When an opposition lawmaker took up a string of incidents involving U.S. aircraft, including emergency landings of helicopters, in a question to Japanese Prime Minister Shinzo Abe, Matsumoto heckled by saying: "How many people died from that?" Kyodo News Agency said.
Japan's opposition parties lashed out against Matsumoto for downplaying the incidents.
At a House of Representatives Budget Committee meeting on Monday, Abe apologized "deeply" to Okinawa residents and the country in general, adding that the government will make efforts to reduce Okinawa's base-hosting burden and to handle other matters by boosting discipline.
Residents of Okinawa have been angered by the frequency of accidents and incidents involving aircraft from the U.S., which has a large military presence on the island, also a source of tension.

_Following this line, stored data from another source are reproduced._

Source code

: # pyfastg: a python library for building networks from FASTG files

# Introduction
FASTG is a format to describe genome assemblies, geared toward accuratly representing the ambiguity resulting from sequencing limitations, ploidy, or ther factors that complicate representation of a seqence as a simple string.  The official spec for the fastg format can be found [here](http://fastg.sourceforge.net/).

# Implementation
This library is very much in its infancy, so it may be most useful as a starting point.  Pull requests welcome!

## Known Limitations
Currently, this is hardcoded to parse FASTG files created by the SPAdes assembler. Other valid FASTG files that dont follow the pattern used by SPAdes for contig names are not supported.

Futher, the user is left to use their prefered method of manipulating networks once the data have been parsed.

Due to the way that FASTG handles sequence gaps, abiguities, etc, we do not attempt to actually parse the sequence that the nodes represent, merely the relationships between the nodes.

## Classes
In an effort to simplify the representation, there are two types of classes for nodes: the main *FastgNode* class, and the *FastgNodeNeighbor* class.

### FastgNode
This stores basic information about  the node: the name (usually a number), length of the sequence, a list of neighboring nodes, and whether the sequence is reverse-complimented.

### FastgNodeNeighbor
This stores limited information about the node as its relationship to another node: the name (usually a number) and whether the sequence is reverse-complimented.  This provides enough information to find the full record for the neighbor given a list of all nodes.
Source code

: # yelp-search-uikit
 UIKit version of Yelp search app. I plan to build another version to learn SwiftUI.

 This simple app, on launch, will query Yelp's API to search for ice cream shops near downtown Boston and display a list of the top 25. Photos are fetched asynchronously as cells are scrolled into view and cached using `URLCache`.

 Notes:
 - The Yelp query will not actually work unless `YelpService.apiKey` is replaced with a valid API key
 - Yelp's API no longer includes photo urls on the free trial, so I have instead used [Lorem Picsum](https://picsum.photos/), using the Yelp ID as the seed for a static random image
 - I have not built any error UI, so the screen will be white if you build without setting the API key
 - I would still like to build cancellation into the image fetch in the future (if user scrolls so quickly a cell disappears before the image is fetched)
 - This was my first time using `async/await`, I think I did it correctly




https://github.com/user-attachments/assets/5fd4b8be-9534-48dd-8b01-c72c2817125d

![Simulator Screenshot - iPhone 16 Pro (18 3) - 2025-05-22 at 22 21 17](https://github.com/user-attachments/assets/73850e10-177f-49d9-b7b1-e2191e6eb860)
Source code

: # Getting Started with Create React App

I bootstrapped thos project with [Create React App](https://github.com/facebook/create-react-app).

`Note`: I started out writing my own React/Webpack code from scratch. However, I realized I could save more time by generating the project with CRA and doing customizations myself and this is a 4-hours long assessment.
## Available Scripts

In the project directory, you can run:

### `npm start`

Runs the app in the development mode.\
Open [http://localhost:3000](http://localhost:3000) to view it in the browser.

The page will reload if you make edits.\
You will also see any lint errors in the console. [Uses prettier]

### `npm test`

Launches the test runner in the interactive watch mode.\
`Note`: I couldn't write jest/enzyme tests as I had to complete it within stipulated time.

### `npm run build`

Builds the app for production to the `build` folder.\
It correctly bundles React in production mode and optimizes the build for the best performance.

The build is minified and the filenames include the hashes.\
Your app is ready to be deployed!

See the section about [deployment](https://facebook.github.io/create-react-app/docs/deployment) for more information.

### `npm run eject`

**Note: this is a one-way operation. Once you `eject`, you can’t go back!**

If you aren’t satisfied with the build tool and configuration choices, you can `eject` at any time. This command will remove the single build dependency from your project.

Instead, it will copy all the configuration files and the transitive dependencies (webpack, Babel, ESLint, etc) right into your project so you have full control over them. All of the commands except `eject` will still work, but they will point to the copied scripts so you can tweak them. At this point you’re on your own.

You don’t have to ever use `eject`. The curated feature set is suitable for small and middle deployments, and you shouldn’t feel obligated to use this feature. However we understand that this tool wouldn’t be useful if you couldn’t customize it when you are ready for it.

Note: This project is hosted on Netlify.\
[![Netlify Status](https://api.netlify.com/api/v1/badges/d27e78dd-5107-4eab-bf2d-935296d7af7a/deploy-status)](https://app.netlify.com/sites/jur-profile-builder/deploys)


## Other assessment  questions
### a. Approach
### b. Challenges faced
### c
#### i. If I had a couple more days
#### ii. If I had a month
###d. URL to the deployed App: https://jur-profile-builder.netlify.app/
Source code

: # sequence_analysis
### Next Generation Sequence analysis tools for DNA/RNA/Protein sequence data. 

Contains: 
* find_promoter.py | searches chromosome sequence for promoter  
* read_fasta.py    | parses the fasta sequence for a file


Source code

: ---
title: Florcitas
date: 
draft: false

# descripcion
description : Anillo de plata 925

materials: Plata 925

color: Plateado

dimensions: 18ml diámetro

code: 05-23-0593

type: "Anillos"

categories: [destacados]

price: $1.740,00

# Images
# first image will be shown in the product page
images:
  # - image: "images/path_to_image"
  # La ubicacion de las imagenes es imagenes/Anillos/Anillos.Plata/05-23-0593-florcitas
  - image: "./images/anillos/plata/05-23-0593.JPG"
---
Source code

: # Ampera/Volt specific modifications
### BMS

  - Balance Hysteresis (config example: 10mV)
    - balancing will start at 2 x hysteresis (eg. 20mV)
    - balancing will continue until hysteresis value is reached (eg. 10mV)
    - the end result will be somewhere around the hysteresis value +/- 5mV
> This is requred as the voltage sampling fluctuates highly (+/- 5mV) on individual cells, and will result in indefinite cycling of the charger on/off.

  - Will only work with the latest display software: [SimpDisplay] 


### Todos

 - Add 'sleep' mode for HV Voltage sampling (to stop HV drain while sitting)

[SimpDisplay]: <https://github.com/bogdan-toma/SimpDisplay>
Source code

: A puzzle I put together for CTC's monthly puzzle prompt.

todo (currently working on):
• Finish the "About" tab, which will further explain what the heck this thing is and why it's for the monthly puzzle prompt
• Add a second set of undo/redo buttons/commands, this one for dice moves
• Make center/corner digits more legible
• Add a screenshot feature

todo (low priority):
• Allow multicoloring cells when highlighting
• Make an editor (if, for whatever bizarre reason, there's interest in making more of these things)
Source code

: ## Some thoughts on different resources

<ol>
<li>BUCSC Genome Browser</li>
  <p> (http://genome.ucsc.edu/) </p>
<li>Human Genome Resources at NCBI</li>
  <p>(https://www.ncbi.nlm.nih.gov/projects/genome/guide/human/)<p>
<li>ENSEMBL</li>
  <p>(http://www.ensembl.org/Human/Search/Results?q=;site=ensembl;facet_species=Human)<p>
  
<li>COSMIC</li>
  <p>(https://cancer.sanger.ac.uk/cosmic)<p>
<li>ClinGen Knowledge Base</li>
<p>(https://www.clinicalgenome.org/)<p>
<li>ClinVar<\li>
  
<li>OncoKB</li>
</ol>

After conducting an independent investigation, the Japanese Defense Ministry announced last week that accidents or incidents involving U.S. military aircraft in Japan more than doubled in 2017, increasing to 25 cases from 11 the previous year, Kyodo reported.
In the most recent case last week, an AH-1 attack helicopter made an emergency landing in Tonaki village, leading the Okinawa Governor Takeshi Onaga to call for a thorough investigation.
After years of negotiations with Washington, Tokyo is relocating U.S. Marine Corps Air Station Futenma to the less populated Henoko coastal area of Nago city from a crowded residential area of Ginowan.
The airfield relocation is intended to put an end to safety issues caused by operations at the Futenma base. However, many people in and outside Okinawa including Onaga want the facility relocated outside the prefecture.
On Jan 19, the Okinawa Prefectural Assembly unanimously passed a protest resolution in the aftermath of successive emergency landings of U.S. Marine Corps helicopters, Ryukyu Shimpo reported.
The local legislators issued a statement calling for the suspension of Marine Corps Air Station Futenma's operations by the end of February next year to ease the concerns of local residents.
This is the first time that the local legislature has stated a deadline to call for suspension of MCAS Futenma, Ryukyu Shimpo said.
The land used for the Northern Training Area-a U.S. exclusive-use facility-in Okinawa was returned to the prefecture last year, the biggest transfer of property since the prefecture's reversion from the U.S. to Japan in 1972.
With the return of the 4,000-hectare site, the share of Okinawa in the total acreage of U.S. military facilities in Japan decreased to 70.6 percent from 74.5 percent, according to the Naha-based Okinawa Times.